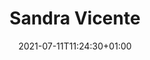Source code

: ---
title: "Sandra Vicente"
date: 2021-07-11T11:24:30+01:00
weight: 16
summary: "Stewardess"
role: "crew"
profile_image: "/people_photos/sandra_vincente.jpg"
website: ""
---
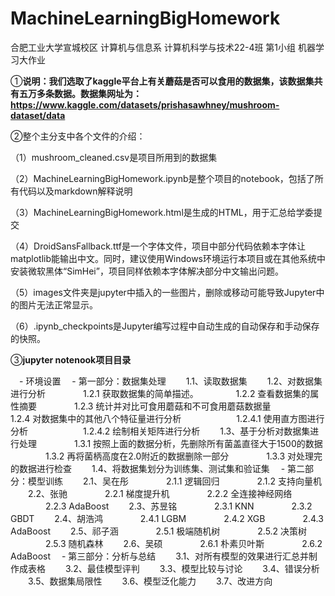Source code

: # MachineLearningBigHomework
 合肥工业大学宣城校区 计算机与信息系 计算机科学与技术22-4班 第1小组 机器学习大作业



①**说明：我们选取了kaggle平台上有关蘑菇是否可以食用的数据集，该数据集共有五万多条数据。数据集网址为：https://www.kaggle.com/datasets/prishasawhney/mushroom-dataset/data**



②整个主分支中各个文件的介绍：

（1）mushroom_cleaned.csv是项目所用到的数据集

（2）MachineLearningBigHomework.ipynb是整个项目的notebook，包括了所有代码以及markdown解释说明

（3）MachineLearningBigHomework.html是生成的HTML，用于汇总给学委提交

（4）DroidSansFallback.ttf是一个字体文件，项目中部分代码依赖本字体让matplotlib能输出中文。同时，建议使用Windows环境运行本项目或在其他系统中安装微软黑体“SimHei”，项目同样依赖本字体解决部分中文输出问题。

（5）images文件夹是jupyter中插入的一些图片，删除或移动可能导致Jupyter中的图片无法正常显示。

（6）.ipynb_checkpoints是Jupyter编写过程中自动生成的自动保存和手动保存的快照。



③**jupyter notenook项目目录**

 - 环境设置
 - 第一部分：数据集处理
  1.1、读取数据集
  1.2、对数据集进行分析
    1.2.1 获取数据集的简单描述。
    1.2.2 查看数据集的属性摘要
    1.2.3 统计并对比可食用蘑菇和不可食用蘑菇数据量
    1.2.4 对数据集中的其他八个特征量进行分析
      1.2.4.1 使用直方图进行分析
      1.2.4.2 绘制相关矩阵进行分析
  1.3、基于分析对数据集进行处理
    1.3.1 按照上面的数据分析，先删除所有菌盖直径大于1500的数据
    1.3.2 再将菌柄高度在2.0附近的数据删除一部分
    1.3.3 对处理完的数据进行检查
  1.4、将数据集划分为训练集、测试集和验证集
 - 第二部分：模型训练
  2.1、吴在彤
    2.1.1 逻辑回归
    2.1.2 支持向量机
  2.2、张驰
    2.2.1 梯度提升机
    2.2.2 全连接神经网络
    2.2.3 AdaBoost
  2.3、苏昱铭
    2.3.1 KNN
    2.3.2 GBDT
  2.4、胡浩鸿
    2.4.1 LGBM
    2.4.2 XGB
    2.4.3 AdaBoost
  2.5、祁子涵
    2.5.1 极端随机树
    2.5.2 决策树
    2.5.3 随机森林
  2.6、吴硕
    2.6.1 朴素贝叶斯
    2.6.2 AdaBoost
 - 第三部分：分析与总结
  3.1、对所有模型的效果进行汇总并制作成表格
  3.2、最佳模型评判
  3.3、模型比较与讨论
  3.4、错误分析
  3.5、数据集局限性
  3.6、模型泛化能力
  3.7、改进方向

* [TASK TO COMPLETE]:
Search the records for the string "AdaBoost" and report each line that has it.

* [SOLUTION TO THIS EXERCISE]:
    2.2.3 AdaBoost
    2.4.3 AdaBoost
    2.6.2 AdaBoost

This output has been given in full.